Countries such as France and Canada are looking at similar initiatives as governments around the world come under pressure to put less store on conventional economic measures of prosperity such as gross domestic product.
British officials say there is still hesitation in some parts of Whitehall over going ahead with the programme during such difficult economic times, but Cameron is said to want to place the eventual results at the heart of future government policy-making.
On 25 November, the government will ask the independent national statistician Jil Matheson to devise questions to add to the existing household survey by as early as next spring.
It will be up to Matheson to choose the questions but the government’s aim is for respondents to be regularly polled on their subjective wellbeing, which includes a gauge of happiness, and also a more objective sense of how well they are achieving their “life goals”.
The new data will be placed alongside existing measures to create a bundle of indications about our quality of life.
A government source said the results could be published quarterly in the same way as the British crime survey, but the exact intervals are yet to be agreed.
The source said: “The aim is to produce a fresh set of data, some of it new, some of using existing data sets currently not very well used, to be published – at a frequency to be decided – that assesses the psychological and physical wellbeing of people around the UK. So that’s objective measurements of, for instance, how much recycling gets done around the UK, alongside more subjective measures of psychology and attitudes.”
There are currently different views within the government on whether all indicators should be shrunk into one single wellbeing indicator or simple happiness index.
The government already polls people on their life satisfaction but experts say the innovation is that the new tests will ask more subjective questions and will be put to a larger sample size.
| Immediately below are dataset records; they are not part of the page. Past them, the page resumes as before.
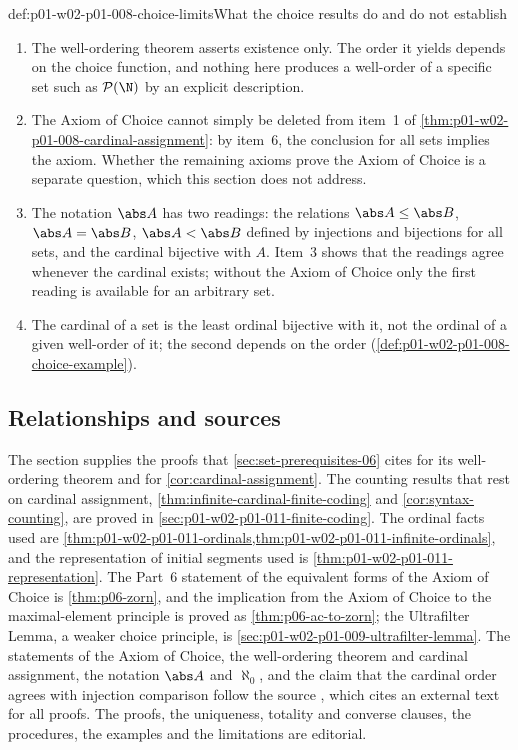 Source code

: \begin{hbwarning}{def:p01-w02-p01-008-choice-limits}{What the choice results do and do not establish}
\begin{enumerate}
  \item The well-ordering theorem asserts existence only. The order it
        yields depends on the choice function, and nothing here produces a
        well-order of a specific set such as \(\mathcal P(\N)\) by an
        explicit description.
  \item The Axiom of Choice cannot simply be deleted from item~1 of
        \cref{thm:p01-w02-p01-008-cardinal-assignment}: by item~6, the
        conclusion for all sets implies the axiom. Whether the remaining
        axioms prove the Axiom of Choice is a separate question, which this
        section does not address.
  \item The notation \(\abs A\) has two readings: the relations
        \(\abs A\leq\abs B\), \(\abs A=\abs B\), \(\abs A<\abs B\) defined by
        injections and bijections for all sets, and the cardinal bijective
        with \(A\). Item~3 shows that the readings agree whenever the
        cardinal exists; without the Axiom of Choice only the first reading
        is available for an arbitrary set.
  \item The cardinal of a set is the least ordinal bijective with it, not
        the ordinal of a given well-order of it; the second depends on the
        order (\cref{def:p01-w02-p01-008-choice-example}).
\end{enumerate}
\end{hbwarning}

\subsection{Relationships and sources}
\label{sec:p01-w02-p01-008-choice-sources}

The section supplies the proofs that \cref{sec:set-prerequisites-06} cites
for its well-ordering theorem and for \cref{cor:cardinal-assignment}. The
counting results that rest on cardinal assignment,
\cref{thm:infinite-cardinal-finite-coding} and \cref{cor:syntax-counting},
are proved in \cref{sec:p01-w02-p01-011-finite-coding}. The ordinal facts
used are \cref{thm:p01-w02-p01-011-ordinals,thm:p01-w02-p01-011-infinite-ordinals},
and the representation of initial segments used is
\cref{thm:p01-w02-p01-011-representation}. The Part~6 statement of the
equivalent forms of the Axiom of Choice is \cref{thm:p06-zorn}, and the
implication from the Axiom of Choice to the maximal-element principle is
proved as \cref{thm:p06-ac-to-zorn}; the Ultrafilter Lemma, a weaker choice
principle, is \cref{sec:p01-w02-p01-009-ultrafilter-lemma}. The statements
of the Axiom of Choice, the well-ordering theorem and cardinal assignment,
the notation \(\abs A\) and \(\aleph_0\), and the claim that the cardinal
order agrees with injection comparison follow the source
\cite[ch.~``Sets, Relations, Functions, and Cardinality'', sec.~``Choice
principles used later'']{FrozenFormalLogicOrdersChoice}, which cites an
external text for all proofs. The proofs, the uniqueness, totality and
converse clauses, the procedures, the examples and the limitations are
editorial.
The combined wellbeing data set, it says, will have a more central role in policy-making.
A Downing Street source said: “If you want to know, should I live in Exeter rather than London? What will it do to my quality of life? You need a large enough sample size and if you have a big sample, and have more than one a year, then people can make proper analysis on what to do with their life. And next time we have a comprehensive spending review, let’s not just guess what effect various policies will have on people’s wellbeing. Let’s actually know.”
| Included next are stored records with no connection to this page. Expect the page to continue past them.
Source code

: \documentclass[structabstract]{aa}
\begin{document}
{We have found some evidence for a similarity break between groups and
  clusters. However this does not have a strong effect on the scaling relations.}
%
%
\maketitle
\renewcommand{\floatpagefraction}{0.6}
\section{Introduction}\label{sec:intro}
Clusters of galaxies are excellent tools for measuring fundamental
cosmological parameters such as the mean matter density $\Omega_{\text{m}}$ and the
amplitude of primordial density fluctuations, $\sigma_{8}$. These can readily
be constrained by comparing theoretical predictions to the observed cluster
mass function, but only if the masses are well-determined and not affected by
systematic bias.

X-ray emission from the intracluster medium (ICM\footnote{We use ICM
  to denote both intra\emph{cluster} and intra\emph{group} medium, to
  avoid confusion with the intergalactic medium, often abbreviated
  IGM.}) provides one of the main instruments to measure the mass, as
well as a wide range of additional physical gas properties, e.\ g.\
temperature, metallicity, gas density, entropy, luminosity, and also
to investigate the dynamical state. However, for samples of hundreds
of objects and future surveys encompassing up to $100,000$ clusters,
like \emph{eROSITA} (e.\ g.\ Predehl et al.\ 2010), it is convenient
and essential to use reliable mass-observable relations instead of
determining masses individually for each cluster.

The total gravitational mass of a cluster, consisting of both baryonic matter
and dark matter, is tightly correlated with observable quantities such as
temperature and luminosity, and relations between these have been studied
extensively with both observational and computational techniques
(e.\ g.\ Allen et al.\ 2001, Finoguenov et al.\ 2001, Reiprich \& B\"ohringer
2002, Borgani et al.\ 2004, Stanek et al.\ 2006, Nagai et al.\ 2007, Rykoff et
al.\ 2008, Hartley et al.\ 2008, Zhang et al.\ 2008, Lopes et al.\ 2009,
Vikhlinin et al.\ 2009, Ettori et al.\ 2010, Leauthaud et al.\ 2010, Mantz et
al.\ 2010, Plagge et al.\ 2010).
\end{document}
The French president, Nicolas Sarkozy, announced last year he intended to include happiness and wellbeing in France’s measurement of economic progress. Sarkozy was responding to recommendations made by two Nobel economists, Joseph Stiglitz and Amartya Sen, who called on world leaders to move away from a purely economic concept of gross domestic product, which measures economic production, to wellbeing and sustainability. That report suggested a shift from production to greater attention to household wealth and an assessment of whether countries were growing sustainably or damaging the environment.
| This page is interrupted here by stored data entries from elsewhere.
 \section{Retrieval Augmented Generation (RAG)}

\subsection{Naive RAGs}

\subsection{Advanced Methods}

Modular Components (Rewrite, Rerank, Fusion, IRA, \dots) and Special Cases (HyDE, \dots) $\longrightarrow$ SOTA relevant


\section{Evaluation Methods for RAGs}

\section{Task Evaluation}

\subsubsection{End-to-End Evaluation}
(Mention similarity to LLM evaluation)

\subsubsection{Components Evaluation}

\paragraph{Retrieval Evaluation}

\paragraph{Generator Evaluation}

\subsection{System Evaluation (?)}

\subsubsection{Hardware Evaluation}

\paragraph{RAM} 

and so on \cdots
Canadian statisticians also poll subjective wellbeing across the country but it is not part of their official data set.
John Helliwell, a member of Canada’s National Statistics Council who has been in talks with the UK on how to measure subjective wellbeing, told the Guardian: “The UK plans are putting into action the two most important elements of the Stiglitz/Sen report: systematically measuring subjective wellbeing as part of a broader national accounting system, and using these data to inform policy choices.”
Over the last two months Downing Street has called on experts, including Sen, to advise it on the policy and keep one eye on Sarkozy’s progress. “We’ve certainly drawn on Sarkozy, we have learnt from them and hope to go a bit further,” a source said.
“There has been scepticism but David Cameron was very clear in opposition this would be what he would do and even in tough times it’s just as relevant an agenda. The purpose of GDP is ultimately to help people lead more satisfactory lives and it is as important during a downturn as during a boom.”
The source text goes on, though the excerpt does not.